Aber plötzlich wollte ich aus irgendeinem Grund heute Nacht nicht mehr dasselbe. Ich wollte nicht, dass er er oder ich ich war. Heute Nacht wollte ich nichts verstecken.
Es ist Devil’s Night, hatte sie gesagt. Sie wusste, was wir vorhatten. Sie kannte mich. Wenn sie mich nicht fand, dann würde ich sie finden.
Ich nahm ein paar Wasserflaschen aus dem Kübel mit Eiswürfeln neben den Handtüchern und ging Richtung Dampfbad. Die feuchte Hitze stieg mir in die Nase, als ich die Milchglastür öffnete und eintrat.
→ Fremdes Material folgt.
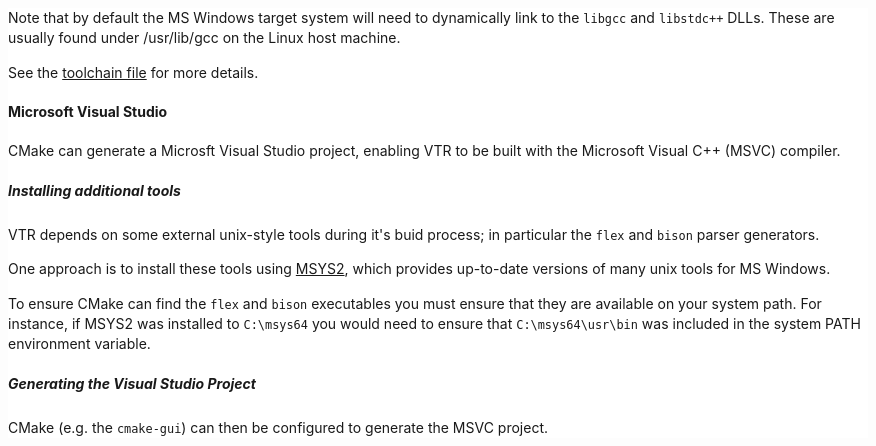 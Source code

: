 Note that by default the MS Windows target system will need to dynamically link to the `libgcc` and `libstdc++` DLLs.
These are usually found under /usr/lib/gcc on the Linux host machine.

See the [toolchain file](cmake/toolchains/mingw-linux-cross-compile-to-windows.cmake) for more details.

#### Microsoft Visual Studio ####
CMake can generate a Microsft Visual Studio project, enabling VTR to be built with the Microsoft Visual C++ (MSVC) compiler.

##### Installing additional tools #####
VTR depends on some external unix-style tools during it's buid process; in particular the `flex` and `bison` parser generators.

One approach is to install these tools using [MSYS2](http://www.msys2.org/), which provides up-to-date versions of many unix tools for MS Windows.

To ensure CMake can find the `flex` and `bison` executables you must ensure that they are available on your system path.
For instance, if MSYS2 was installed to `C:\msys64` you would need to ensure that `C:\msys64\usr\bin` was included in the system PATH environment variable.

##### Generating the Visual Studio Project #####
CMake (e.g. the `cmake-gui`) can then be configured to generate the MSVC project.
Im Männerclub von Hunter-Bailey war zu dieser Tageszeit nicht viel los. Und egal, wie beschäftigt meine Freunde und ich waren – oder wie verkatert –, an den meisten Vormittagen trafen wir uns hier.
Ich blickte auf und sah sofort Michael zwei Stufen weiter oben auf der Marmorbank sitzen, die um den Raum herumführte. Will saß vornübergebeugt auf der rechten Seite, eine Stufe weiter unten. Er hob den Kopf, und die Strapazen der letzten Nacht standen ihm in sein blasses, erschöpftes Gesicht geschrieben. Er hatte dunkle Ringe unter den Augen und ließ den Kopf wieder fallen, während er vor sich hin brummte: »Verdammt.«
Ich schüttelte den Kopf und hielt ihm eine Wasserflasche hin. »Du brauchst neue Laster.«
Der Mistkerl war jeden einzelnen Tag betrunken. Und um dem Ganzen die Krone aufzusetzen, verprasste er jeden Cent, den ihm seine dämlichen, gutmütigen Eltern gaben, für die drei Dinge, denen er sein Leben gewidmet hatte: Alkohol, Frauen und – wie ich langsam auch vermutete – Tabletten und Koks.